[Items listed in a dataset]
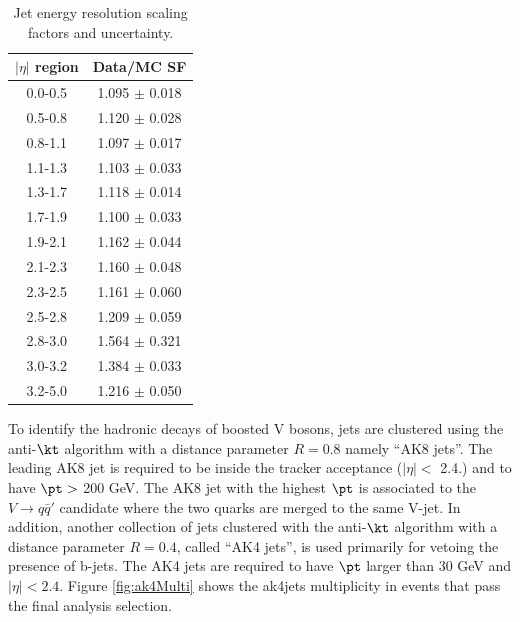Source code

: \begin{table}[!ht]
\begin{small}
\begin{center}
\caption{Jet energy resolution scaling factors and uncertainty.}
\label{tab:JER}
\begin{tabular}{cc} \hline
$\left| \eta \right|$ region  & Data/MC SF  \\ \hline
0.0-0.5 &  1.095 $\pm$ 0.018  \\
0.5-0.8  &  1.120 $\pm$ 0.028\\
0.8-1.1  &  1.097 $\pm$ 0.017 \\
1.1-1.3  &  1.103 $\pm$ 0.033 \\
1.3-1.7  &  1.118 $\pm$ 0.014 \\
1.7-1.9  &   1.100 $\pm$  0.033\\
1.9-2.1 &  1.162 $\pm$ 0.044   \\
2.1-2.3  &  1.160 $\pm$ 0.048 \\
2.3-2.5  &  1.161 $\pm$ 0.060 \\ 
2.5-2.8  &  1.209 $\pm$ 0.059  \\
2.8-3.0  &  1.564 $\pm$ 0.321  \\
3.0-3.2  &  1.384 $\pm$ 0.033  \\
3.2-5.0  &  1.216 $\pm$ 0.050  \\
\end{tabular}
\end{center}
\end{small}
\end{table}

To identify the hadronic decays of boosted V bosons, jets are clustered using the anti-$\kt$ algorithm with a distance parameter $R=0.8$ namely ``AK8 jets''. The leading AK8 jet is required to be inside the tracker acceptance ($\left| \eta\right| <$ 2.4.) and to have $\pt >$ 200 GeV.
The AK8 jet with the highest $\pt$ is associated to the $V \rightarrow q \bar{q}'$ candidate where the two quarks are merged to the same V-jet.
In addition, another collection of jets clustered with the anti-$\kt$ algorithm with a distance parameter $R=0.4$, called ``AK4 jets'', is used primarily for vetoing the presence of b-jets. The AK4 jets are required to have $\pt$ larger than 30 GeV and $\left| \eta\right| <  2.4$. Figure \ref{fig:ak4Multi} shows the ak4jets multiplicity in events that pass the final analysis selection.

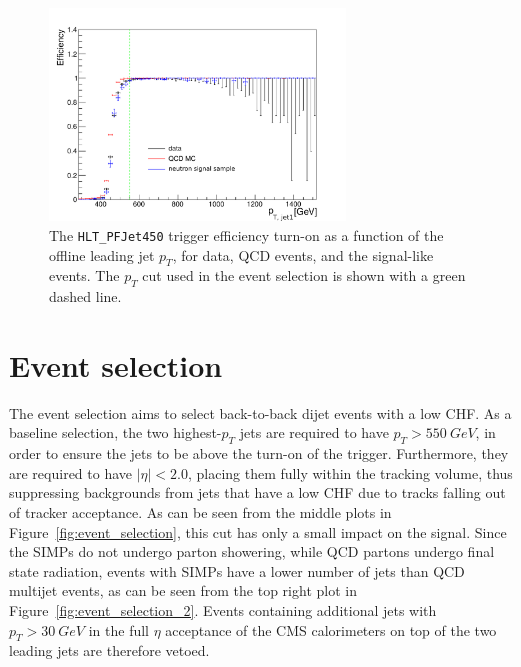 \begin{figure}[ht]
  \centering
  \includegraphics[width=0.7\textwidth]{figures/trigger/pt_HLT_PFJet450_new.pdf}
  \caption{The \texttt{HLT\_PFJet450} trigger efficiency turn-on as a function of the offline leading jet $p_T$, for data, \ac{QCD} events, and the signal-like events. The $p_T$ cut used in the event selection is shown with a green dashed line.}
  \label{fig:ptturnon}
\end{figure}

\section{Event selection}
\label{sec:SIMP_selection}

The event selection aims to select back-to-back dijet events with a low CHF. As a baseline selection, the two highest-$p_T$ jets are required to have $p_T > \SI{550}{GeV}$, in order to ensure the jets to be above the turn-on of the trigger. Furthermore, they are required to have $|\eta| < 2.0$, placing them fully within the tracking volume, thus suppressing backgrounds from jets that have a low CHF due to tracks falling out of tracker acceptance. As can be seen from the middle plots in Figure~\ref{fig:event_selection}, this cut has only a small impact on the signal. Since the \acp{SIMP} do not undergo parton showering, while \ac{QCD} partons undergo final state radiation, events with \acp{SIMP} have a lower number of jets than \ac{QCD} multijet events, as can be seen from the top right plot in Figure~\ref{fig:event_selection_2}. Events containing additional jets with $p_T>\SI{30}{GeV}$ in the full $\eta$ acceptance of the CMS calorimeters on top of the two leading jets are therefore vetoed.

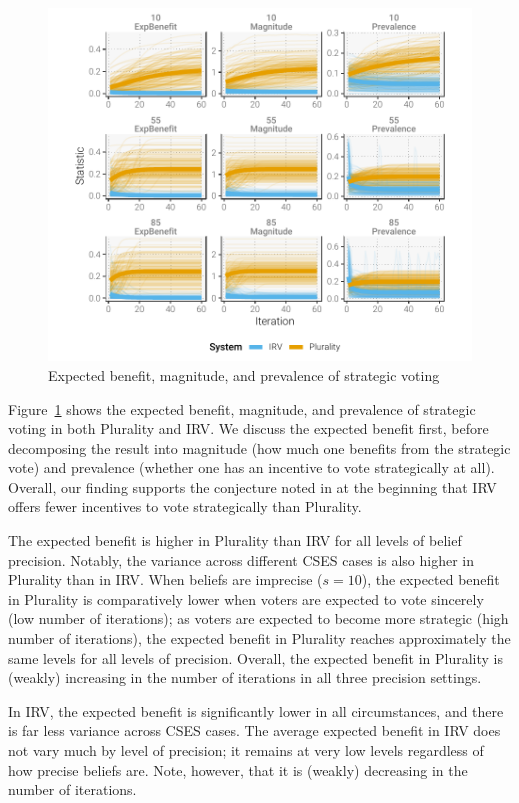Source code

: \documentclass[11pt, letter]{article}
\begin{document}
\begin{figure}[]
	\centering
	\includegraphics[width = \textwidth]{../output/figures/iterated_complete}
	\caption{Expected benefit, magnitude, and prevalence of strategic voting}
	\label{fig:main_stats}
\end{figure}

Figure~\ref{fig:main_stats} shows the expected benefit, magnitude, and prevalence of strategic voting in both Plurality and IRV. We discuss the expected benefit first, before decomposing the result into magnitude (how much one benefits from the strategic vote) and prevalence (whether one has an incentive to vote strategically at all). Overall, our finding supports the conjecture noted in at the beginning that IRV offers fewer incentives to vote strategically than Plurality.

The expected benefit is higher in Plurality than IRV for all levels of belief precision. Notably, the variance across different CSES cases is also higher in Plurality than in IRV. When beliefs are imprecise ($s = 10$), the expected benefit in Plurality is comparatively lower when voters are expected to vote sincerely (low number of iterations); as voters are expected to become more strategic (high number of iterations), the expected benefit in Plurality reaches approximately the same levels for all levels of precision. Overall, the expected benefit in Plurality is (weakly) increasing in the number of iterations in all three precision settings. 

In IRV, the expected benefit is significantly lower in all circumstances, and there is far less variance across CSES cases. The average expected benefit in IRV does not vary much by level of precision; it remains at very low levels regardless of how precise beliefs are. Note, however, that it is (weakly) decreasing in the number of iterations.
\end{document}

### EXERCISE DESCRIPTION
Among the records above, extract exactly the lines from the line with "To identify the" to the line with "The AK8 jet", both lines included, and leave out the rest.

### WRITTEN SOLUTION
To identify the hadronic decays of boosted V bosons, jets are clustered using the anti-$\kt$ algorithm with a distance parameter $R=0.8$ namely ``AK8 jets''. The leading AK8 jet is required to be inside the tracker acceptance ($\left| \eta\right| <$ 2.4.) and to have $\pt >$ 200 GeV.
The AK8 jet with the highest $\pt$ is associated to the $V \rightarrow q \bar{q}'$ candidate where the two quarks are merged to the same V-jet.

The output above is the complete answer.